*** Begin section ***

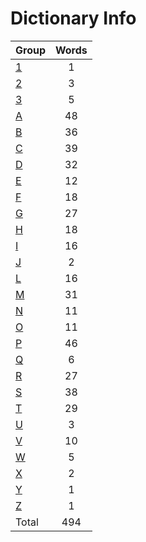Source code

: ﻿Dictionary Info
=======


|Group|Words|
|-----|:------:|
|[1](1.json)|1|
|[2](2.json)|3|
|[3](3.json)|5|
|[A](A.json)|48|
|[B](B.json)|36|
|[C](C.json)|39|
|[D](D.json)|32|
|[E](E.json)|12|
|[F](F.json)|18|
|[G](G.json)|27|
|[H](H.json)|18|
|[I](I.json)|16|
|[J](J.json)|2|
|[L](L.json)|16|
|[M](M.json)|31|
|[N](N.json)|11|
|[O](O.json)|11|
|[P](P.json)|46|
|[Q](Q.json)|6|
|[R](R.json)|27|
|[S](S.json)|38|
|[T](T.json)|29|
|[U](U.json)|3|
|[V](V.json)|10|
|[W](W.json)|5|
|[X](X.json)|2|
|[Y](Y.json)|1|
|[Z](Z.json)|1|
|Total|494|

*** End section ***

INSTRUCTIONS FOR THE TASK: Print out the material word for word, omitting the pictures.

EXERCISE ANSWER:
Source code

: ﻿Dictionary Info
=======


|Group|Words|
|-----|:------:|
|[1](1.json)|1|
|[2](2.json)|3|
|[3](3.json)|5|
|[A](A.json)|48|
|[B](B.json)|36|
|[C](C.json)|39|
|[D](D.json)|32|
|[E](E.json)|12|
|[F](F.json)|18|
|[G](G.json)|27|
|[H](H.json)|18|
|[I](I.json)|16|
|[J](J.json)|2|
|[L](L.json)|16|
|[M](M.json)|31|
|[N](N.json)|11|
|[O](O.json)|11|
|[P](P.json)|46|
|[Q](Q.json)|6|
|[R](R.json)|27|
|[S](S.json)|38|
|[T](T.json)|29|
|[U](U.json)|3|
|[V](V.json)|10|
|[W](W.json)|5|
|[X](X.json)|2|
|[Y](Y.json)|1|
|[Z](Z.json)|1|
|Total|494|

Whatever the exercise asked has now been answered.